October 4, 2019 - Driving in Dakar is a nightmare. I reached the highest level of ostrich politics, even though I'm not a fearful type: I tried not to see what was running towards us, galloping towards us, crossing our path, I gave up even pedaling and just stared straight ahead, without glasses, into the video finder, so as not to see it again nor what I film.
I don't understand how we managed to avoid the horse-drawn carriages that came out of nowhere, the cars that burst out of the alleys, the sheep and goats that ran over the piles of rubble that could not be called roadways, and the directional taxis, buses, and trucks that trampled each other. Let's not even talk about the street vendors and the Taliban: during a longer wait, you will be faced with the complex selection of a supermarket: clothes, shoes, underwear, food, drinks, fruit, cleaning products, bug repellant, small pieces of furniture, you don't even have to get out, it comes to every house: " online store" African style. I think we took a child's "diaper" to Abdou ca. He stopped at 1 cm with the floor brake when the 2-year-old form ran in front of us. This was also the last straw for him, after the road leading to the School of Hope was closed for some reason and we stopped every 5 minutes on dead roads, alleys, sewage swamps, piles of bricks and searched for the right road for 1.5 hours, which turned out to be rebuilt since last year. that now, thanks to the widening, you can basically jump into the school gate from the road. Mr. Gueye, the school principal, is used to reading peacefully on a plastic chair in the diesel smoke, waiting for us at the school gate.
The first thing that stood out was that there would be no teaching here anytime soon. The entire building is being rebuilt. As it turned out, they received an inspection from the ministry and found that the building was dangerous to life.

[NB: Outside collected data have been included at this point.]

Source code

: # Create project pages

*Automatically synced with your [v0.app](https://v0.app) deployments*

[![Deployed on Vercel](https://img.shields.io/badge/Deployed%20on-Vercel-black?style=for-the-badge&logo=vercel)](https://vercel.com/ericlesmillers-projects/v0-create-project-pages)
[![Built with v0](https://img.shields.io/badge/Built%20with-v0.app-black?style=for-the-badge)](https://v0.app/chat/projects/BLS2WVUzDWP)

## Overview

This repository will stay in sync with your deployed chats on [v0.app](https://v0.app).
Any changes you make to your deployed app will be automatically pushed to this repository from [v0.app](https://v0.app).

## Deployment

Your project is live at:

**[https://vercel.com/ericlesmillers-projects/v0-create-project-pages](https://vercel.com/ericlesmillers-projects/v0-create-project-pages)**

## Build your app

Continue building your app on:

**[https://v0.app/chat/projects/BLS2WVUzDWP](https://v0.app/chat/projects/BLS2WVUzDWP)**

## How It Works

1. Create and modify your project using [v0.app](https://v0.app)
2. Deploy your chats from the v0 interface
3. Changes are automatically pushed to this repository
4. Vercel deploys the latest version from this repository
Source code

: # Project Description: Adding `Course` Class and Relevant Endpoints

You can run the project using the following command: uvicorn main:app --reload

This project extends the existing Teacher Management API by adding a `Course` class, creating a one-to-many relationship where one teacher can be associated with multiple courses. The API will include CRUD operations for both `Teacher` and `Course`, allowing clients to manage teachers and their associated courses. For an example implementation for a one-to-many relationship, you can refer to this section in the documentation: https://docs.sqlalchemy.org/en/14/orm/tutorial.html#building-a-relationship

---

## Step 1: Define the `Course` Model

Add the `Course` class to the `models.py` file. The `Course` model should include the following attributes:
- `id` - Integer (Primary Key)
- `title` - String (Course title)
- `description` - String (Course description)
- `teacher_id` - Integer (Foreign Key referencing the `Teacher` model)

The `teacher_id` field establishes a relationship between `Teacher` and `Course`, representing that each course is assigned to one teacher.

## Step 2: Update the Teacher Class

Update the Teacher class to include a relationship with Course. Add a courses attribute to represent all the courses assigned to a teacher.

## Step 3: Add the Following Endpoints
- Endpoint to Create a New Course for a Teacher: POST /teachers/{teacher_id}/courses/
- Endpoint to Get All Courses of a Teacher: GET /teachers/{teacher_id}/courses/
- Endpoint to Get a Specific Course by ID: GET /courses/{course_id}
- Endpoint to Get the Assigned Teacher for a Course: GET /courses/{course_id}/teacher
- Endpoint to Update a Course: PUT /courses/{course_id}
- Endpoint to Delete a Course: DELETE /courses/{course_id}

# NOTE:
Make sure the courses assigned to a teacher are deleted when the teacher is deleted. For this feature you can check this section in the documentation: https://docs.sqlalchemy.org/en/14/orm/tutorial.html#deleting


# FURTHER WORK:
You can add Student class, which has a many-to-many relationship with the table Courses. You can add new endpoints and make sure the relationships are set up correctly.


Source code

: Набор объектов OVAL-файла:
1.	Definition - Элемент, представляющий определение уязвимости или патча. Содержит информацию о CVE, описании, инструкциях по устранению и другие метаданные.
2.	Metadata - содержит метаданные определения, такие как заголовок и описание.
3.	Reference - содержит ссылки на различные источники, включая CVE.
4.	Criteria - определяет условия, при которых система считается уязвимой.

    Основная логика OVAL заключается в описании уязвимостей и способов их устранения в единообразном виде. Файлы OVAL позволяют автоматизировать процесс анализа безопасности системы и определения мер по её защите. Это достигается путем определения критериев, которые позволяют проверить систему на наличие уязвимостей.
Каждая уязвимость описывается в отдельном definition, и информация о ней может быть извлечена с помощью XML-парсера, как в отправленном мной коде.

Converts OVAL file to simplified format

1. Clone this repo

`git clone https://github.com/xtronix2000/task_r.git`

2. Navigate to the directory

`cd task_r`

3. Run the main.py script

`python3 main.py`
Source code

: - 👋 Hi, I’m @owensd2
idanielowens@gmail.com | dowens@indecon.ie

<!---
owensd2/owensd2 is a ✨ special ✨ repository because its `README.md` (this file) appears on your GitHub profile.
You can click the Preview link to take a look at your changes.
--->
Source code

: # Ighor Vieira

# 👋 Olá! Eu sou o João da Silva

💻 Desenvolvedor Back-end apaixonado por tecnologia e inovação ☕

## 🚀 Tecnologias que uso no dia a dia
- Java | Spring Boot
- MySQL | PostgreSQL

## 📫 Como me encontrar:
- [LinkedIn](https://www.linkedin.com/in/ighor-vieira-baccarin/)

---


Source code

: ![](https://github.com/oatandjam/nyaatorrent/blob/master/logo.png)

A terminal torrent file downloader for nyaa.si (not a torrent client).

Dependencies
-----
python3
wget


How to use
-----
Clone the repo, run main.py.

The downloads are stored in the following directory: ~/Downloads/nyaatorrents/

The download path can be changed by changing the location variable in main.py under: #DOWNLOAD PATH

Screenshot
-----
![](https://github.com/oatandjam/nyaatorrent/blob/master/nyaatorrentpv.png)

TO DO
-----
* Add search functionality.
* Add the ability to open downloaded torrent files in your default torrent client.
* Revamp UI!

So they move back to the old school behind the building, where there are only 6 rooms, but they rent another 4 nearby to the seniors. So, after talking with the children and parents and handing over the gifts sent by the supporters, we go over to the school... which, even with the greatest goodwill, is just a pile of rubble... No water, no electricity. More precisely, there is water, because part of the walls is pure mold, the plaster is weathering, and the roof is missing in square meters of area. Of course, at least it's bright that way, since it receives the light from above. Thrown furniture everywhere, it is unimaginable that 270 children will be taught here on Monday! They just laugh at me, believe me, they start tomorrow, everything will be fine by Monday... well... we'll see!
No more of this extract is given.